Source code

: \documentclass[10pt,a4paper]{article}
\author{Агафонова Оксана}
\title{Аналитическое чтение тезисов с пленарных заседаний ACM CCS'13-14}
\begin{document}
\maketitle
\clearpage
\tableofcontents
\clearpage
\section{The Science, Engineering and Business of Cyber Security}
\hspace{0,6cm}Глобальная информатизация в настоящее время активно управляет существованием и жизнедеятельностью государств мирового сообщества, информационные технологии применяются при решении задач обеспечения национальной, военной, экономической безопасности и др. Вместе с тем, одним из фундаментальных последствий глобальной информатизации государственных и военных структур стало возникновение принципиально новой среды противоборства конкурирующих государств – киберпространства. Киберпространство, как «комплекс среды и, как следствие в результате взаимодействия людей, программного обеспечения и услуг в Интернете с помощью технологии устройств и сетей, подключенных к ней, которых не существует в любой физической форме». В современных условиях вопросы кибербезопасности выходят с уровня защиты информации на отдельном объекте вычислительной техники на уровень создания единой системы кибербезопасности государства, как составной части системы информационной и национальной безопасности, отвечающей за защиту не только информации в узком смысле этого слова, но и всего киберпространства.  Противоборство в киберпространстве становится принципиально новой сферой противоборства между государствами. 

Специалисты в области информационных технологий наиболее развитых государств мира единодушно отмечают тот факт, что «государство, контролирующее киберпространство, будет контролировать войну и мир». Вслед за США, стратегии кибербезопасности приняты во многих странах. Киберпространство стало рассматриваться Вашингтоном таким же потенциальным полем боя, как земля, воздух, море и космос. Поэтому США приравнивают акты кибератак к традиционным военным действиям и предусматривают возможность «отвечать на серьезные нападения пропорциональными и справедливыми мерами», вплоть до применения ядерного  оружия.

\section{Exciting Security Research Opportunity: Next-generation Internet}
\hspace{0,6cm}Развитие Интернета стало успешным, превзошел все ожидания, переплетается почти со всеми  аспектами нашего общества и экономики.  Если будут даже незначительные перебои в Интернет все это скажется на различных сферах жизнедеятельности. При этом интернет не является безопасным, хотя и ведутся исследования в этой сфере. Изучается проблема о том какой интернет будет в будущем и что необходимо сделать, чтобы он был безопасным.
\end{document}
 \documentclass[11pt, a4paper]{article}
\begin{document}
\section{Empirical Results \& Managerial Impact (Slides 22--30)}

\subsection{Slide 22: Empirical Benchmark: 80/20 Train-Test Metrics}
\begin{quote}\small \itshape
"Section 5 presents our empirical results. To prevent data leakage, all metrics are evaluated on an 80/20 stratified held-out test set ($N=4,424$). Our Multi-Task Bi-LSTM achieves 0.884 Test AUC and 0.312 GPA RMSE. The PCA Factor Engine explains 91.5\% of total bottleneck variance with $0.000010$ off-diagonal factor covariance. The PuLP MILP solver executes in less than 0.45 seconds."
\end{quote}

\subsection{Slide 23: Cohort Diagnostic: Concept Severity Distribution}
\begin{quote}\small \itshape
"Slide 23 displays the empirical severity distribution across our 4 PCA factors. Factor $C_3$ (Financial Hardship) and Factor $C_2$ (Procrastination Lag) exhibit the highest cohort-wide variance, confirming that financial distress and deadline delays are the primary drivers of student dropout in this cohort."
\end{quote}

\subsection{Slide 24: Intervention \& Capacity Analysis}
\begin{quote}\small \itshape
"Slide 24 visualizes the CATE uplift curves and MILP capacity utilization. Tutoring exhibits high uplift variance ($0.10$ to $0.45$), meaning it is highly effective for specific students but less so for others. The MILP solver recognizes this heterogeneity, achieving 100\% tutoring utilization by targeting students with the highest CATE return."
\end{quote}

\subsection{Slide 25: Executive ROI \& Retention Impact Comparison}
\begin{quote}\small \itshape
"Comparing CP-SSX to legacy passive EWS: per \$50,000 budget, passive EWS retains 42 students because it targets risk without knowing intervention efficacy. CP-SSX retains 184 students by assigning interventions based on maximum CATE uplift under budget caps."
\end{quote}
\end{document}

····················

The listing above has to be written out again in full, exactly as shown.

Source code

: \documentclass[10pt,a4paper]{article}
\author{Агафонова Оксана}
\title{Аналитическое чтение тезисов с пленарных заседаний ACM CCS'13-14}
\begin{document}
\maketitle
\clearpage
\tableofcontents
\clearpage
\section{The Science, Engineering and Business of Cyber Security}
\hspace{0,6cm}Глобальная информатизация в настоящее время активно управляет существованием и жизнедеятельностью государств мирового сообщества, информационные технологии применяются при решении задач обеспечения национальной, военной, экономической безопасности и др. Вместе с тем, одним из фундаментальных последствий глобальной информатизации государственных и военных структур стало возникновение принципиально новой среды противоборства конкурирующих государств – киберпространства. Киберпространство, как «комплекс среды и, как следствие в результате взаимодействия людей, программного обеспечения и услуг в Интернете с помощью технологии устройств и сетей, подключенных к ней, которых не существует в любой физической форме». В современных условиях вопросы кибербезопасности выходят с уровня защиты информации на отдельном объекте вычислительной техники на уровень создания единой системы кибербезопасности государства, как составной части системы информационной и национальной безопасности, отвечающей за защиту не только информации в узком смысле этого слова, но и всего киберпространства.  Противоборство в киберпространстве становится принципиально новой сферой противоборства между государствами. 

Специалисты в области информационных технологий наиболее развитых государств мира единодушно отмечают тот факт, что «государство, контролирующее киберпространство, будет контролировать войну и мир». Вслед за США, стратегии кибербезопасности приняты во многих странах. Киберпространство стало рассматриваться Вашингтоном таким же потенциальным полем боя, как земля, воздух, море и космос. Поэтому США приравнивают акты кибератак к традиционным военным действиям и предусматривают возможность «отвечать на серьезные нападения пропорциональными и справедливыми мерами», вплоть до применения ядерного  оружия.

\section{Exciting Security Research Opportunity: Next-generation Internet}
\hspace{0,6cm}Развитие Интернета стало успешным, превзошел все ожидания, переплетается почти со всеми  аспектами нашего общества и экономики.  Если будут даже незначительные перебои в Интернет все это скажется на различных сферах жизнедеятельности. При этом интернет не является безопасным, хотя и ведутся исследования в этой сфере. Изучается проблема о том какой интернет будет в будущем и что необходимо сделать, чтобы он был безопасным.
\end{document}
 \documentclass[11pt, a4paper]{article}
\begin{document}
\section{Empirical Results \& Managerial Impact (Slides 22--30)}

\subsection{Slide 22: Empirical Benchmark: 80/20 Train-Test Metrics}
\begin{quote}\small \itshape
"Section 5 presents our empirical results. To prevent data leakage, all metrics are evaluated on an 80/20 stratified held-out test set ($N=4,424$). Our Multi-Task Bi-LSTM achieves 0.884 Test AUC and 0.312 GPA RMSE. The PCA Factor Engine explains 91.5\% of total bottleneck variance with $0.000010$ off-diagonal factor covariance. The PuLP MILP solver executes in less than 0.45 seconds."
\end{quote}

\subsection{Slide 23: Cohort Diagnostic: Concept Severity Distribution}
\begin{quote}\small \itshape
"Slide 23 displays the empirical severity distribution across our 4 PCA factors. Factor $C_3$ (Financial Hardship) and Factor $C_2$ (Procrastination Lag) exhibit the highest cohort-wide variance, confirming that financial distress and deadline delays are the primary drivers of student dropout in this cohort."
\end{quote}

\subsection{Slide 24: Intervention \& Capacity Analysis}
\begin{quote}\small \itshape
"Slide 24 visualizes the CATE uplift curves and MILP capacity utilization. Tutoring exhibits high uplift variance ($0.10$ to $0.45$), meaning it is highly effective for specific students but less so for others. The MILP solver recognizes this heterogeneity, achieving 100\% tutoring utilization by targeting students with the highest CATE return."
\end{quote}

\subsection{Slide 25: Executive ROI \& Retention Impact Comparison}
\begin{quote}\small \itshape
"Comparing CP-SSX to legacy passive EWS: per \$50,000 budget, passive EWS retains 42 students because it targets risk without knowing intervention efficacy. CP-SSX retains 184 students by assigning interventions based on maximum CATE uplift under budget caps."
\end{quote}
\end{document}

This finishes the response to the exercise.